LaTonya Gates Johnston has earned what many would call a metaphorical PhD in service to Atlanta’s Westside families and community. Her empathy comes from a deep-seeded place, her own story. LaTonya was born in a state prison to a mother battling heroin addiction and she was nearly given up to the state when the woman who raised her mother took her in. She arrived in, her grandmother, Claudia’s arms as a newborn shaking from the heroin detox. Claudia loved, cared for, and raised her alongside several other children who grew up with significant learning, emotional, and social challenges. Her siblings all grew to have multiple arrests, jail sentences, and battled drug addiction. Latonya was the only one spared from that cycle, but she would face another unexpected challenge, her own bundle of joy.
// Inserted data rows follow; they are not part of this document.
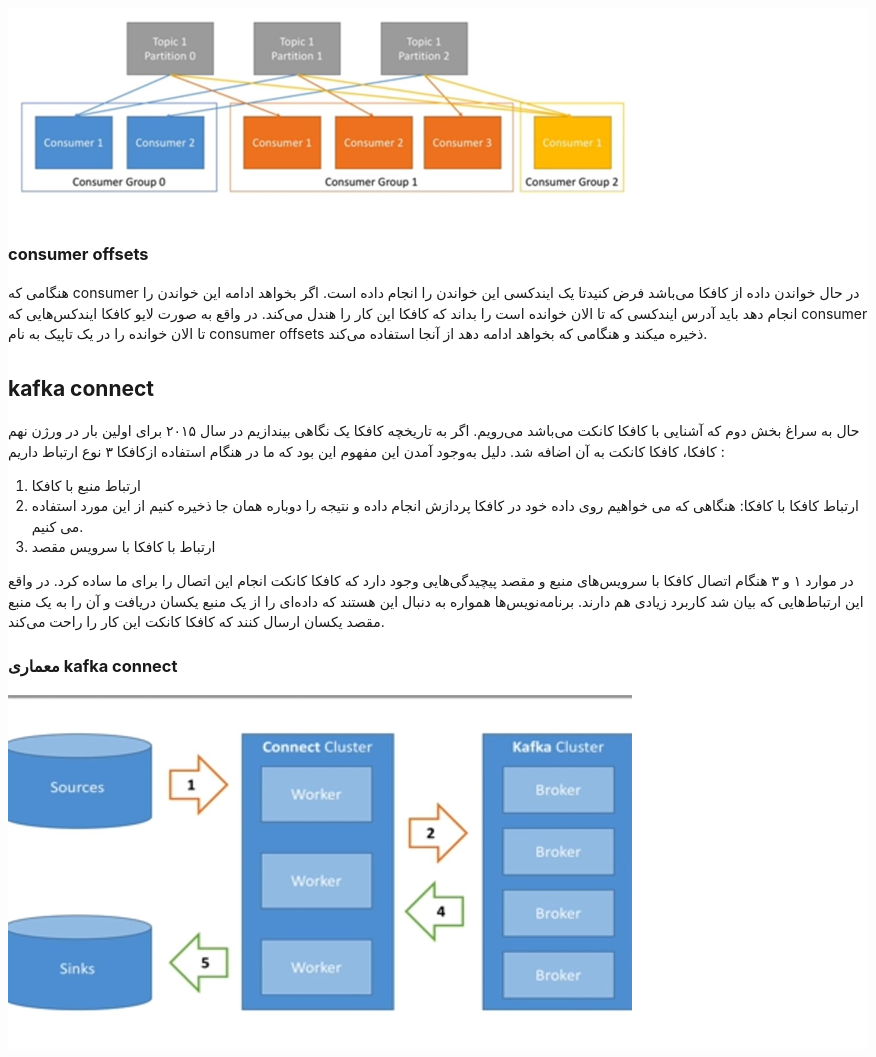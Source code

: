 
<img src="images\img8.png" alt="img8"> 
<br/>

### consumer offsets
هنگامی که consumer در حال خواندن داده از کافکا می‌باشد فرض کنیدتا یک ایندکسی این خواندن را انجام داده است. اگر بخواهد ادامه این خواندن را انجام دهد باید آدرس ایندکسی که تا الان خوانده است را بداند که کافکا این کار را هندل می‌کند. در واقع به صورت لایو کافکا ایندکس‌هایی که consumer تا الان خوانده را در یک تاپیک به نام consumer offsets ذخیره میکند و هنگامی که بخواهد ادامه دهد از آنجا استفاده می‌کند.


## kafka connect
حال به سراغ بخش دوم که آشنایی با کافکا کانکت می‌باشد می‌رویم. اگر به تاریخچه کافکا یک نگاهی بیندازیم در سال ۲۰۱۵ برای اولین بار در ورژن نهم کافکا، کافکا کانکت به آن اضافه شد.
دلیل به‌وجود آمدن این مفهوم این بود که ما در هنگام استفاده ازکافکا ۳ نوع ارتباط داریم :

1. ارتباط منبع با کافکا
2. ارتباط کافکا با کافکا: هنگاهی که می خواهیم روی داده خود در کافکا پردازش انجام داده و نتیجه را دوباره همان جا ذخیره کنیم از این مورد استفاده می کنیم.
3. ارتباط با کافکا با سرویس مقصد

در موارد ۱ و ۳ هنگام اتصال کافکا با سرویس‌های منبع و مقصد پیچیدگی‌هایی وجود دارد که کافکا کانکت انجام این اتصال را برای ما ساده کرد. در واقع این ارتباط‌هایی که بیان شد کاربرد زیادی هم دارند. برنامه‌نویس‌ها همواره به دنبال این هستند که داده‌ای را از یک منبع یکسان دریافت و آن را به یک منبع مقصد یکسان ارسال کنند که کافکا کانکت این کار را راحت می‌کند.


### معماری kafka connect

<img src="images\img9.png" alt="img9"> 
<br/>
At 17-years old, LaTonya had become a mother to her son, Anthony, and was determined to raise him differently to break the cycles that had impacted generations of her family. It wouldn’t be without the help of her grandmother, who would now help raise the third generation of her family. Not much later, her daughter Larenzia was born. Now a single mother of two, she was in Forest Park with a new chapter at Atlanta Youth Academy that ultimately changed the course for her and her children.
MEETING THE JOHNSTON'S
As her children became school-age at Atlanta Youth Academy, Latonya was opened to a new set of struggles and understanding. The school would help her understand learning differences with proper evaluations. Anthony was diagnosed with dyslexia and Larenzia with selective mutism. With grace, love and support, Larenzia was helping lead worship after two short weeks at the school, showing LaTonya firsthand the power of a strong education. Atlanta Youth Academy was beginning a healing in her children and soon, herself. The leaders of Atlanta Youth Academy, Charles “Chuck” and JoElyn “JoJo” Johnston, and the Executive Director, Derrick Lockwood, were drawn to LaTonya. “Chuck, Jojo, and Derrick became my mentors,” she explains. "Their belief in me had a huge impact on me and my future. Before long I was helping with the PTA, teaching in the after-school program, and eventually becoming the director of the after-school programs. I found my leadership skills there.”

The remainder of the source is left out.